Confronting the Challenges of Poverty and Unemployment: The Option of Entrepreneurship and Small Scale Business in Nigeria
Abstract
Poverty has a profound impact on people’s physical, social and emotional welfare. In its extreme forms, it can undermine their human dignity and deprive them of the fundamental human right to life[1].Contending with other world’s worst problems – terrorism, drug and human trafficking, ethnic conflict, disease and genocide - absolute poverty together with its evil twin, unemployment, have unleashed their ruinous march unabated and unrelenting on unwary countries of the world wrecking in their path untold havoc, bringing in their way excruciating misery and leaving in their wake, sad tales of untold hardship.

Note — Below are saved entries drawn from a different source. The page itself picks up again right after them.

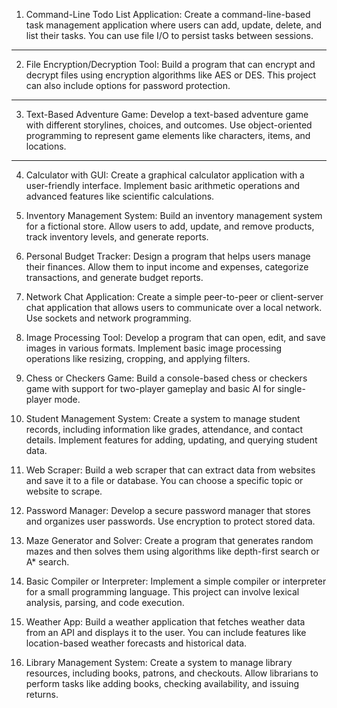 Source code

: 1. Command-Line Todo List Application:
Create a command-line-based task management application where users can add, update, delete, and list their tasks. You can use file I/O to persist tasks between sessions.

<hr>

2. File Encryption/Decryption Tool:
Build a program that can encrypt and decrypt files using encryption algorithms like AES or DES. This project can also include options for password protection.

<hr>

3. Text-Based Adventure Game:
Develop a text-based adventure game with different storylines, choices, and outcomes. Use object-oriented programming to represent game elements like characters, items, and locations.

<hr>

4. Calculator with GUI:
Create a graphical calculator application with a user-friendly interface. Implement basic arithmetic operations and advanced features like scientific calculations.

5. Inventory Management System:
Build an inventory management system for a fictional store. Allow users to add, update, and remove products, track inventory levels, and generate reports.

6. Personal Budget Tracker:
Design a program that helps users manage their finances. Allow them to input income and expenses, categorize transactions, and generate budget reports.

6. Network Chat Application:
Create a simple peer-to-peer or client-server chat application that allows users to communicate over a local network. Use sockets and network programming.

7. Image Processing Tool:
Develop a program that can open, edit, and save images in various formats. Implement basic image processing operations like resizing, cropping, and applying filters.

8. Chess or Checkers Game:
Build a console-based chess or checkers game with support for two-player gameplay and basic AI for single-player mode.

9. Student Management System:
Create a system to manage student records, including information like grades, attendance, and contact details. Implement features for adding, updating, and querying student data.

10. Web Scraper:
Build a web scraper that can extract data from websites and save it to a file or database. You can choose a specific topic or website to scrape.

11. Password Manager:
Develop a secure password manager that stores and organizes user passwords. Use encryption to protect stored data.

12. Maze Generator and Solver:
Create a program that generates random mazes and then solves them using algorithms like depth-first search or A* search.

13. Basic Compiler or Interpreter:
Implement a simple compiler or interpreter for a small programming language. This project can involve lexical analysis, parsing, and code execution.

14. Weather App:
Build a weather application that fetches weather data from an API and displays it to the user. You can include features like location-based weather forecasts and historical data.

15. Library Management System:
Create a system to manage library resources, including books, patrons, and checkouts. Allow librarians to perform tasks like adding books, checking availability, and issuing returns. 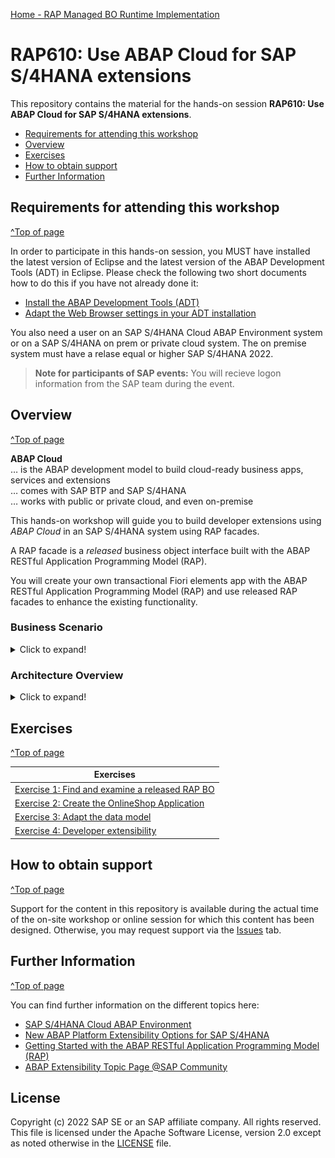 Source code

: [Home - RAP Managed BO Runtime Implementation](../README.md)  
# RAP610: Use ABAP Cloud for SAP S/4HANA extensions

<!-- 
## Description
-->

This repository contains the material for the hands-on session **RAP610: Use ABAP Cloud for SAP S/4HANA extensions**.

- [Requirements for attending this workshop](#requirements-for-attending-this-workshop)
- [Overview](#overview)
- [Exercises](#exercises)
- [How to obtain support](#how-to-obtain-support) 
- [Further Information](#further-information)


## Requirements for attending this workshop 
[^Top of page](#)

In order to participate in this hands-on session, you MUST have installed the latest version of Eclipse and the latest version of the ABAP Development Tools (ADT) in Eclipse.
Please check the following two short documents how to do this if you have not already done it:  
- [Install the ABAP Development Tools (ADT)](https://developers.sap.com/tutorials/abap-install-adt.html)  
- [Adapt the Web Browser settings in your ADT installation](https://github.com/SAP-samples/abap-platform-rap-workshops/blob/main/requirements_rap_workshops.md#4-adapt-the-web-browser-settings-in-your-adt-installation)  
 
You also need a user on an SAP S/4HANA Cloud ABAP Environment system or on a SAP S/4HANA on prem or private cloud system. The on premise system must have a relase equal or higher SAP S/4HANA 2022.  

> **Note for participants of SAP events:** You will recieve logon information from the SAP team during the event. 

## Overview
[^Top of page](#)

**ABAP Cloud**  
… is the ABAP development model to build cloud-ready business apps, services and extensions  
… comes with SAP BTP and SAP S/4HANA  
… works with public or private cloud, and even on-premise  

This hands-on workshop will guide you to build developer extensions using *ABAP Cloud* in an SAP S/4HANA system using RAP facades. 

A RAP facade is a *released* business object interface built with the ABAP RESTful Application Programming Model (RAP).

You will create your own transactional Fiori elements app with the ABAP RESTful Application Programming Model (RAP) and use released RAP facades to enhance the existing functionality. 

### Business Scenario 

<details>
 <summary>Click to expand!</summary>

 The scenario we will implement will be an online shop for employees which will allow for the creation of *Purchase Requisitions* by using a released RAP facade from Procurements.   
 
 - An existing customer/partner wants to create a new business application that will allow employees of a company to order certain articles such as laptops for quick delivery using this shopping app. This can be realized with the ABAP RESTful Application Programming Model(RAP). 
 
 - You’ll build the application starting from a database table using an ADT wizard that generates a starter project wich contains all the needed development RAP artefacts that have to be implemented. The generated business service will be transactional, draft-enabled, and enriched with UI semantics for the generation of the Fiori elements app.

 - Now, the customer/partner wishes to enhance the existing online shop application. After an order for a laptop is placed, it should be possible to initiate a purchase requisition for this order in the SAP S/4HANA system. Using the developer extensibility custom code can be added to the existing business logic of the online shop BO to fulfill this requirementand by calling the released RAP facade **I_PurchaseRequisitionTP** locally.
 
Your application will finally look like this:

 ![List Report Page](images/Online_Shop_List_Report_Page.png)
 
 ![Object Page](images/Online_Shop_OBject_Page.png)
 
</details>

### Architecture Overview
<details>
 <summary>Click to expand!</summary>

The figure below illustrates the high-level architecture components of the cloud extensibility model used in SAP S/4HANA public Cloud, SAP S/4HANA private cloud and SAP S/4HANA on premise systems.
 
 ![architecture](images/100_SAP_S4_HANA_Extensibility_Patterns.png)
 
 </details>
 

## Exercises
[^Top of page](#)

| Exercises |  
| ------------- | 
| [Exercise 1: Find and examine a released RAP BO](exercises/ex1/README.md) | 
| [Exercise 2: Create the OnlineShop Application](exercises/ex2/README.md) | 
| [Exercise 3: Adapt the data model](exercises/ex3/README.md) | 
| [Exercise 4: Developer extensibility](exercises/ex4/README.md) | 

## How to obtain support
[^Top of page](#)

Support for the content in this repository is available during the actual time of the on-site workshop or online session for which this content has been designed. Otherwise, you may request support via the [Issues](../../../../issues) tab.


## Further Information
[^Top of page](#)

You can find further information on the different topics here: 
- [SAP S/4HANA Cloud ABAP Environment](https://www.sap.com/about/events/teched-news-guide/composable-enterprise-solutions.html)
- [New ABAP Platform Extensibility Options for SAP S/4HANA](https://blogs.sap.com/2021/11/19/new-abap-platform-extensibility-options-in-2021/)
- [Getting Started with the ABAP RESTful Application Programming Model (RAP)](https://blogs.sap.com/2019/10/25/getting-started-with-the-abap-restful-programming-model/)
- [ABAP Extensibility Topic Page @SAP Community](https://community.sap.com/topics/abap-extensibility)

## License
Copyright (c) 2022 SAP SE or an SAP affiliate company. All rights reserved. This file is licensed under the Apache Software License, version 2.0 except as noted otherwise in the [LICENSE](LICENSES/Apache-2.0.txt) file.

Today, between forty and sixty nations, home to close to a billion people, have, as their citizens, people who wallow in abject poverty aided by unemployment. Poverty reduction is a major challenge both for the international community and within most states in the world community. But the world has also not observed the adverse effect of poverty with studied indifference. Even though certain underlying currents of politics have seen a haphazard, uncoordinated assailment of the throes of poverty, yet it is a safe assumption deducible from history to conclude that initiatives have been taken both at global, regional, national and individual levels to banish or at worst assuage the strangulating hold of poverty on mankind.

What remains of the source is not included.